* [HOW TO COMPLETE THIS TASK]:
Pull every line holding the string "username" from the records below.
§ §
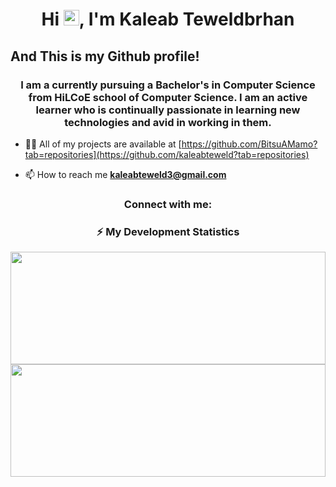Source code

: <!-- Welcome Message  -->
<h1 align="center">Hi <img src="https://media.giphy.com/media/hvRJCLFzcasrR4ia7z/giphy.gif" width = "25px">, I'm Kaleab Teweldbrhan</h1>

<h2>And This is my Github profile!</h2>

<!-- About Me -->
<h3 align="center">I am a currently pursuing a Bachelor's in Computer Science from HiLCoE school of Computer Science. I am an active learner who is continually passionate in learning new technologies and avid in working in them.</h3>

- 👨‍💻 All of my projects are available at [https://github.com/BitsuAMamo?tab=repositories](https://github.com/kaleabteweld?tab=repositories)

- 📫 How to reach me **kaleabteweld3@gmail.com**

<!-- Conatct Me -->

<h3 align="center">Connect with me:</h3>

<!-- <p align="center">
    <a href="https://linkedin.com/in/bitsu-mamo-55a24b194" target="blank"><img align="center" src="https://github.com/BitsuAMamo/BitsuAMamo/blob/main/assets/linkedin.svg" alt="bitsu-mamo" height="30" width="40" /></a>
    <a href="https://instagram.com/mrhappy985" target="blank"><img align="center" src="https://github.com/BitsuAMamo/BitsuAMamo/blob/main/assets/instagram.svg" alt="mrhappy985" height="30" width="40" /></a>
</p> -->

<!-- Langauges -->
<!-- <h3 align="center">Languages and Tools:</h3>
<p align="center"> 
    <a href="https://www.w3schools.com/cpp/" target="_blank"> <img src="https://raw.githubusercontent.com/devicons/devicon/master/icons/cplusplus/cplusplus-original.svg" alt="cplusplus" width="40" height="40"/> </a> 
    <a href="https://www.w3schools.com/css/" target="_blank"> <img src="https://raw.githubusercontent.com/devicons/devicon/master/icons/css3/css3-original-wordmark.svg" alt="css3" width="40" height="40"/> </a> 
    <a href="https://www.w3.org/html/" target="_blank"> <img src="https://raw.githubusercontent.com/devicons/devicon/master/icons/html5/html5-original-wordmark.svg" alt="html5" width="40" height="40"/> </a> 
    <a href="https://www.python.org" target="_blank"> <img src="https://raw.githubusercontent.com/devicons/devicon/master/icons/python/python-original.svg" alt="python" width="40" height="40"/> </a> 
</p> -->

<!-- GitHub stats -->  
<h3 align="center"><b>⚡ My Development Statistics</b></h3>

<p align="center">  
<!-- GitHub Stats -->  
    <img height="180em" width = "100%" src="https://github-readme-stats.vercel.app/api?username=kaleabteweld&show_icons=true&hide_border=true" />
<!-- Most Used Languages -->  
    <img height="180em" width = "100%" src="https://github-readme-stats.vercel.app/api/top-langs/?username=kaleabteweld&exclude_repo=KNN-Image-Classification&show_icons=true&hide_border=true&layout=compact&langs_count=8"/>  
</p>  

<!-- Icons From IconScout -->
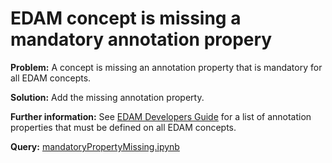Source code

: # EDAM concept is missing a mandatory annotation propery

**Problem:** A concept is missing an annotation property that is mandatory for all EDAM concepts.

**Solution:** Add the missing annotation property.

**Further information:** See [EDAM Developers Guide](https://edamontologydocs.readthedocs.io/en/latest/developers_guide.html#deprecating-concepts) for a list of annotation properties that must be defined on all EDAM concepts.


**Query:** [mandatoryPropertyMissing.ipynb](https://github.com/edamontology/edamverify/blob/master/queries/mandatoryPropertyMissing.ipynb)

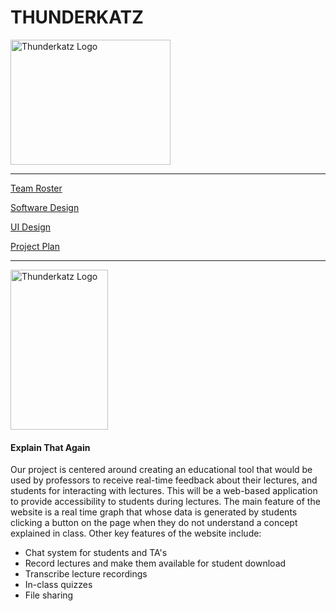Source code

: # THUNDERKATZ
<img src="https://raw.githubusercontent.com/r-meagher/CS2212Group14/master/resources/Thunderkatz.png?token=AX4KmmAKGiGzDJs1oEqBVhG93DG5u0-Pks5YmhyjwA%3D%3D" alt="Thunderkatz Logo" width="256" height="200">

---
[Team Roster](../CS2212Group14/teamroster)

[Software Design](../CS2212Group14/softwareDesign) 

[UI Design](../CS2212Group14/UIDesign)

[Project Plan](../CS2212Group14/projectPlan)

---

<img src="https://raw.githubusercontent.com/r-meagher/CS2212Group14/master/resources/ETA.png?token=AX4KmspZsUi29gtL-eyxU8UAL7rp4pA8ks5Ymh0kwA%3D%3D" alt="Thunderkatz Logo" width="156" height="256">

#### Explain That Again
Our project is centered around creating an educational tool that would be used by professors to receive real-time feedback about their lectures, and students for interacting with lectures. This will be a web-based application to provide accessibility to students during lectures. The main feature of the website is a real time graph that whose data is generated by students clicking a button on the page when they do not understand a concept explained in class.
Other key features of the website include:
  * Chat system for students and TA's
  * Record lectures and make them available for student download
  * Transcribe lecture recordings
  * In-class quizzes
  * File sharing 













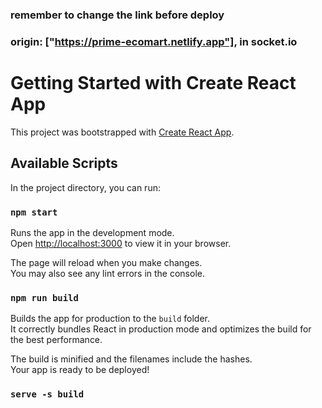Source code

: 
### remember to change the link before deploy
### origin: ["https://prime-ecomart.netlify.app"], in socket.io 

# Getting Started with Create React App

This project was bootstrapped with [Create React App](https://github.com/facebook/create-react-app).


## Available Scripts

In the project directory, you can run:
### `npm start`

Runs the app in the development mode.\
Open [http://localhost:3000](http://localhost:3000) to view it in your browser.

The page will reload when you make changes.\
You may also see any lint errors in the console.

### `npm run build`

Builds the app for production to the `build` folder.\
It correctly bundles React in production mode and optimizes the build for the best performance.

The build is minified and the filenames include the hashes.\
Your app is ready to be deployed!

### `serve -s build`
§ §
* [PROBLEM SOLUTION]:
    <img height="180em" width = "100%" src="https://github-readme-stats.vercel.app/api?username=kaleabteweld&show_icons=true&hide_border=true" />
    <img height="180em" width = "100%" src="https://github-readme-stats.vercel.app/api/top-langs/?username=kaleabteweld&exclude_repo=KNN-Image-Classification&show_icons=true&hide_border=true&layout=compact&langs_count=8"/>  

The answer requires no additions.